Now the stock market building is a tea shop, which served us a really-not-too-bad cappucino.
I love this gentle kind of historical tourism. As we drove away I really felt like I'd been in another land and another time. Getting back to Townsville, it seemed so confoundingly modern and busy. And breezy.
If we didn’t go soon, it would be never. I could tell.
Luckily my parents were visiting cos Mum could understand the pain of my worry, and she suggested that we all go to Charters together. The plan was that Hayden and I would accompany Mum and Dad on the first stage of their journey back to Brisbane. We’d turn around after a lunch in Charters, and they would go on to an un-namable camping spot in the deserted middle of Queensland like they like to do.
We got a perfect day for driving west: it was bright and clear and warm, and I had not imagined that the drive to Charters would be so beautiful - in an open country, blue sky and bush and that's all kind of way. I am definitely developing a taste for the dusty innards of Australia.

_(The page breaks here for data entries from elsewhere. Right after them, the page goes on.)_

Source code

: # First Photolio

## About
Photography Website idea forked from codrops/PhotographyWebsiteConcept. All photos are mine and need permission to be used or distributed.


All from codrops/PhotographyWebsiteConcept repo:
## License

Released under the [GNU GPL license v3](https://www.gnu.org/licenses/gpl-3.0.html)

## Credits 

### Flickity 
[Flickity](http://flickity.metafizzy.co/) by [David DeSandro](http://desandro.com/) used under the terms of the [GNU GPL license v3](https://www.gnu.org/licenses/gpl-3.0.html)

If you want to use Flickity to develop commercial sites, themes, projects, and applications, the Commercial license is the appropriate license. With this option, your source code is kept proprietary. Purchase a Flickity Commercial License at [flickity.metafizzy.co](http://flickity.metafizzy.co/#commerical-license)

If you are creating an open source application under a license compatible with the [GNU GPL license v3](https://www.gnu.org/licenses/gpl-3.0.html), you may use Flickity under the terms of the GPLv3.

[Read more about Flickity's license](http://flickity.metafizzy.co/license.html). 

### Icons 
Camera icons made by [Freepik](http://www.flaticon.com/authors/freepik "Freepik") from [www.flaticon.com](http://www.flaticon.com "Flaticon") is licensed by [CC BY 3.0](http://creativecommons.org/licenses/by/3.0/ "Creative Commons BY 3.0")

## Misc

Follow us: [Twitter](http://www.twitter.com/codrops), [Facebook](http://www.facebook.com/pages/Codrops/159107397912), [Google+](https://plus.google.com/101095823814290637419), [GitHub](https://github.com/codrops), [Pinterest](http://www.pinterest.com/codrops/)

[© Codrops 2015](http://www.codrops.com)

When we arrived in Charters, I was glad we had saved it up for last. It was the perfect setting for us to use our making-our-own-fun-while-visiting-a-country town skills that we have been developing for the past year and a bit. Last winter's efforts at self-entertainment in small country towns was mainly focussed on the sugar cane harvest. That culminated in our visit to the Museum in Proserpine where we learnt all about the cane production process from a film made in 1982. We watched that film from deckchairs in a little section of the museum which recreated the atmosphere of the historic Proserpine Picture Theatre, and we left with a thorough understanding of what happens to the cane crop from start to finish.
We were ready to learn about something else.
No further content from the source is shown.